本文汇总了容器防护的常见问题。
目前我使用的是云安全中心的企业版,是否能使用容器防火墙功能?
不可以。仅云安全中心的旗舰版支持该功能,其他版本不支持。购买和升级云安全中心服务的具体操作,请参见购买云安全中心和升级与降配。
使用容器防火墙功能是否需要额外付费?
不需要。开通了云安全中心旗舰版后,即可直接使用容器防火墙功能。
如果升级到了云安全中心旗舰版,是否就只能保护容器,而无法保护ECS了?
不会。云安全中心旗舰版会同时防护容器和ECS。
云安全中心提供了哪些容器镜像检测机制,保证容器运行的安全性?
阿里云云安全中心借助云原生优势,针对容器镜像提供以下检测机制,以降低容器入侵和篡改等风险。
镜像安全
接入云安全中心镜像(镜像安全扫描)
对已接入云安全中心的容器镜像服务ACR的企业版、第三方镜像仓库Harbor和Quay的镜像提供了全面的安全检测和管理能力,帮助您发现镜像中存在的高危系统漏洞、应用漏洞、恶意样本、基线配置风险、敏感文件和镜像构建指令风险;针对镜像的系统漏洞提供了漏洞修复方案,以便您及时解决安全隐患。
详细内容,请参见镜像安全扫描。
未接入云安全中心镜像(CI/CD插件集成)
只需要将CI/CD插件(即云安全中心镜像安全扫描插件)与Jenkins工具或GitHub集成,可以在Jenkins或GitHub的项目构建阶段,同时触发镜像安全扫描任务,发现镜像中存在的高危系统漏洞、应用漏洞、恶意病毒、Webshell、恶意执行脚本、基线配置风险以及对敏感数据进行检测和识别,并提供漏洞修复建议,帮助您更便捷地检测出镜像中存在的安全风险。
详细内容,请参见CI/CD接入配置。
镜像启动拦截(风险镜像阻断)
创建风险镜像阻断规则后,在指定集群内使用镜像创建资源时,云安全中心会对镜像进行安全校验,对命中风险镜像阻断规则(互联网恶意镜像、未扫描镜像、恶意样本、基线、漏洞、敏感文件、构建指令风险)的镜像执行拦截、告警或放行动作,确保集群内启动的镜像符合您的安全要求。
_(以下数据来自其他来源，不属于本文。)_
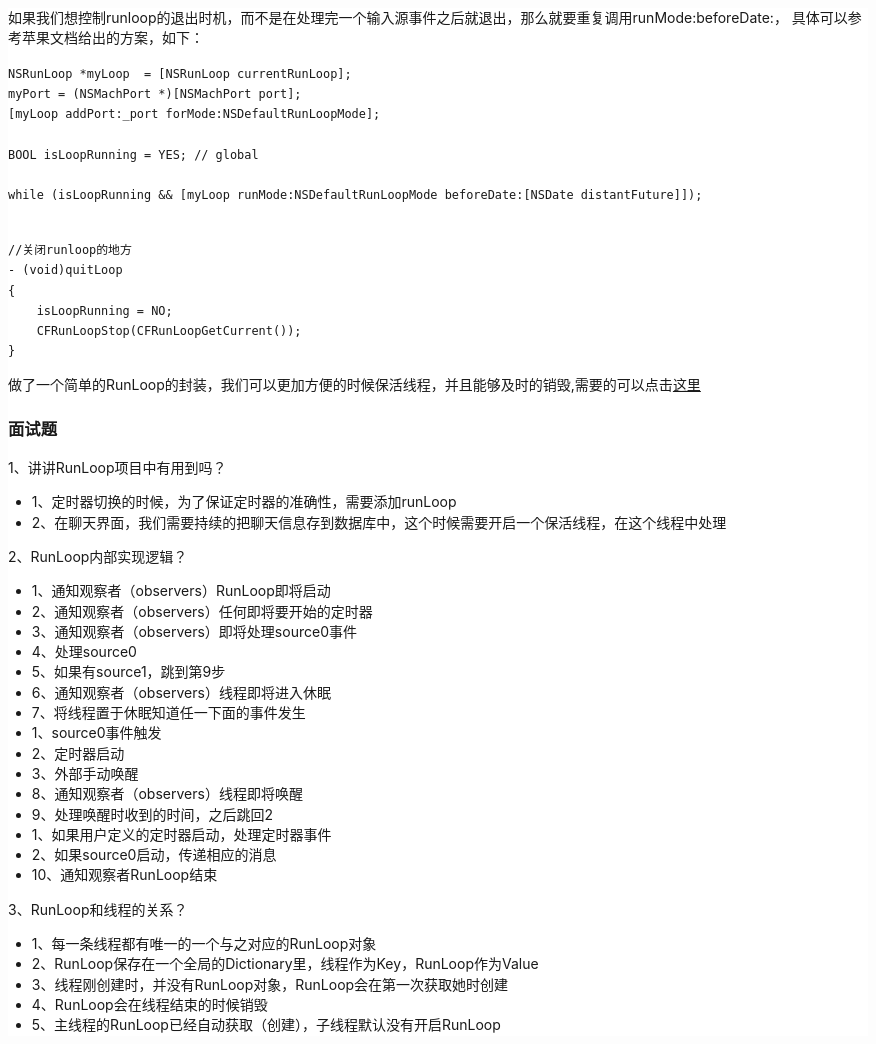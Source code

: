 
如果我们想控制runloop的退出时机，而不是在处理完一个输入源事件之后就退出，那么就要重复调用runMode:beforeDate:，
具体可以参考苹果文档给出的方案，如下：
```
NSRunLoop *myLoop  = [NSRunLoop currentRunLoop];
myPort = (NSMachPort *)[NSMachPort port];
[myLoop addPort:_port forMode:NSDefaultRunLoopMode];

BOOL isLoopRunning = YES; // global

while (isLoopRunning && [myLoop runMode:NSDefaultRunLoopMode beforeDate:[NSDate distantFuture]]);
 
```

```
//关闭runloop的地方
- (void)quitLoop
{
    isLoopRunning = NO;
    CFRunLoopStop(CFRunLoopGetCurrent());
}
```

做了一个简单的RunLoop的封装，我们可以更加方便的时候保活线程，并且能够及时的销毁,需要的可以点击[这里](https://github.com/SunshineBrother/JHBlog/tree/master/iOS知识点/RunLoop封装)



### 面试题
1、讲讲RunLoop项目中有用到吗？

- 1、定时器切换的时候，为了保证定时器的准确性，需要添加runLoop
- 2、在聊天界面，我们需要持续的把聊天信息存到数据库中，这个时候需要开启一个保活线程，在这个线程中处理

2、RunLoop内部实现逻辑？

- 1、通知观察者（observers）RunLoop即将启动
- 2、通知观察者（observers）任何即将要开始的定时器
- 3、通知观察者（observers）即将处理source0事件
- 4、处理source0
- 5、如果有source1，跳到第9步
- 6、通知观察者（observers）线程即将进入休眠
- 7、将线程置于休眠知道任一下面的事件发生
- 1、source0事件触发
- 2、定时器启动
- 3、外部手动唤醒
- 8、通知观察者（observers）线程即将唤醒
- 9、处理唤醒时收到的时间，之后跳回2
- 1、如果用户定义的定时器启动，处理定时器事件
- 2、如果source0启动，传递相应的消息
- 10、通知观察者RunLoop结束

3、RunLoop和线程的关系？

- 1、每一条线程都有唯一的一个与之对应的RunLoop对象
- 2、RunLoop保存在一个全局的Dictionary里，线程作为Key，RunLoop作为Value
- 3、线程刚创建时，并没有RunLoop对象，RunLoop会在第一次获取她时创建
- 4、RunLoop会在线程结束的时候销毁
- 5、主线程的RunLoop已经自动获取（创建），子线程默认没有开启RunLoop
您可以在容器资产页面的镜像页签,选择镜像类型为CI/CD,根据镜像ID或标签搜索查看目标镜像的风险,然后根据风险详情和修复建议处理相关漏洞和风险。
详细内容,请参见风险镜像阻断。
容器安全
容器运行时镜像扫描
检测容器运行时是否存在安全风险项,包括系统漏洞、应用漏洞、基线检查、恶意样本、敏感文件等。针对容器镜像系统漏洞提供了漏洞修复方案,以便您及时解决安全隐患。
详细内容,请参见容器运行时镜像扫描。
配置容器主动防御规则
从容器自身安全、运行时安全、运行环境安全多维度主动检测容器启动或运行时存在的安全风险。通过配置相应规则,您可以停止不可信进程和阻断容器逃逸行为,提升整体容器运行环境的安全水位。
非镜像程序防御:
在容器运行期间来源于镜像外的程序启动属于异常行为,该行为很可能是黑客植入木马等恶意软件。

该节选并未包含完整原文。